Mount Kimbie - Crooks and Lovers


Mount Kimbie, alongside acts like Burial, Joy Orbison & James Blake, are the torchbearers of the dubstep community. Their much-hyped debut album Crooks & Lovers finally landed this year, and while I was originally sceptical, I eventually decided to check it out, and what followed is best described as sonic euphoria. While I called them dubstep torchbearers, classifying this duo as dubstep is perhaps to cluster them in with a genre that is for the most part associated with foreboding, bass-heavy rhythms that speak for the seedy underbelly of the UK. Mount Kimbie's sound eschews the brooding for the effervescent, and while they don't cut back on heavy bass, they still take their music in a direction that is more celebratory than the lamentations of Burial's Untrue or Joy Orbison's The Shrew Would Have Cushioned The Blow. So do yourselves and check out this album; it's a good length (35 minutes), so even if you aren't the biggest dubstep fan it won't last so long as to bore you, and it perhaps signals a new direction for dubstep, away from the gloomy Bristol scene toward a more triumphant, bombastic aesthetic that seems to be gaining currency within indie circles today.

8.6

2 comments:

dig deep August 5, 2010 at 5:09 PM  

Hey! Gloomy Bristol? Joker, Peverelist, The Flatmates, Adam Hart-Davies, Johnny Morris, Lawrence Hill...come on.

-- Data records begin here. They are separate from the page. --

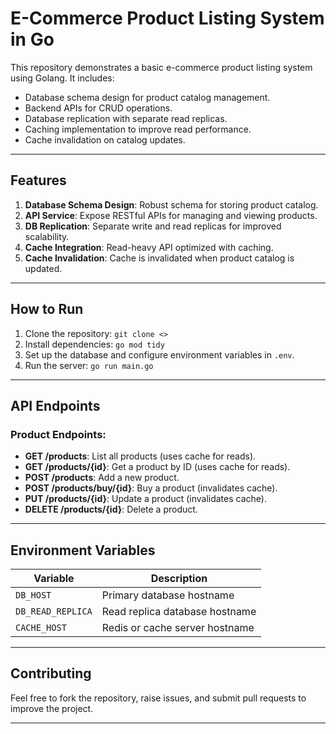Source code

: # E-Commerce Product Listing System in Go

This repository demonstrates a basic e-commerce product listing system using Golang. It includes:
- Database schema design for product catalog management.
- Backend APIs for CRUD operations.
- Database replication with separate read replicas.
- Caching implementation to improve read performance.
- Cache invalidation on catalog updates.

---

## Features
1. **Database Schema Design**: Robust schema for storing product catalog.
2. **API Service**: Expose RESTful APIs for managing and viewing products.
3. **DB Replication**: Separate write and read replicas for improved scalability.
4. **Cache Integration**: Read-heavy API optimized with caching.
5. **Cache Invalidation**: Cache is invalidated when product catalog is updated.

---

## How to Run
1. Clone the repository: `git clone <>`
2. Install dependencies: `go mod tidy`
3. Set up the database and configure environment variables in `.env`.
4. Run the server: `go run main.go`

---

## API Endpoints
### Product Endpoints:
- **GET /products**: List all products (uses cache for reads).
- **GET /products/{id}**: Get a product by ID (uses cache for reads).
- **POST /products**: Add a new product.
- **POST /products/buy/{id}**: Buy a product (invalidates cache).
- **PUT /products/{id}**: Update a product (invalidates cache).
- **DELETE /products/{id}**: Delete a product.

---

## Environment Variables
| Variable         | Description                          |
|-------------------|--------------------------------------|
| `DB_HOST`        | Primary database hostname            |
| `DB_READ_REPLICA`| Read replica database hostname       |
| `CACHE_HOST`     | Redis or cache server hostname       |

---

## Contributing
Feel free to fork the repository, raise issues, and submit pull requests to improve the project.

---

Rage August 11, 2010 at 6:20 AM  

Apologies. I'll be the first to admit that my knowledge of dubstep is pretty arbitrary, and limited. A lot of the stuff I've heard that's attributed to the Bristol scene and its off-shoots tend to be quite brooding. I won't pretend to be an expert on dubstep mate you probably know a lot more than me. Appreciate the comment though and keep 'em coming if you disagree (or agree) with anything I happen to post/say.